(Data excerpts)
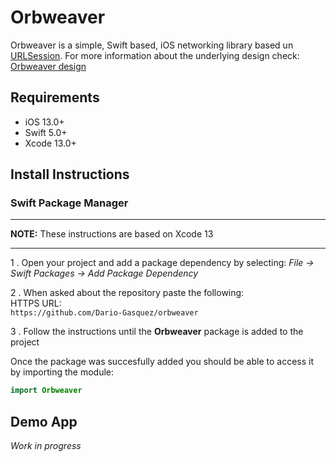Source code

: # Orbweaver
Orbweaver is a simple, Swift based, iOS networking library based un [URLSession](https://developer.apple.com/documentation/foundation/urlsession). For more information about the underlying design check:
[Orbweaver design](https://github.com/Dario-Gasquez/orbweaver/wiki)
 
## Requirements
- iOS 13.0+
- Swift 5.0+
- Xcode 13.0+

## Install Instructions

### Swift Package Manager

---

**NOTE:**
These instructions are based on Xcode 13

---

1 . Open your project and add a package dependency by selecting: *File -> Swift Packages -> Add Package Dependency*

2 . When asked about the repository paste the following:  
HTTPS URL:  
`https://github.com/Dario-Gasquez/orbweaver`

3 . Follow the instructions until the **Orbweaver** package is added to the project  

Once the package was succesfully added you should be able to access it by importing the module:
```swift
import Orbweaver
```


## Demo App
*Work in progress*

EXERCISE DIRECTIONS.
Beginning at the line that holds "### Swift Package Manager", write out word for word each line through the end of the records.

RESPONSE TO THE TASK.
### Swift Package Manager

---

**NOTE:**
These instructions are based on Xcode 13

---

1 . Open your project and add a package dependency by selecting: *File -> Swift Packages -> Add Package Dependency*

2 . When asked about the repository paste the following:  
HTTPS URL:  
`https://github.com/Dario-Gasquez/orbweaver`

3 . Follow the instructions until the **Orbweaver** package is added to the project  

Once the package was succesfully added you should be able to access it by importing the module:
```swift
import Orbweaver
```


## Demo App
*Work in progress*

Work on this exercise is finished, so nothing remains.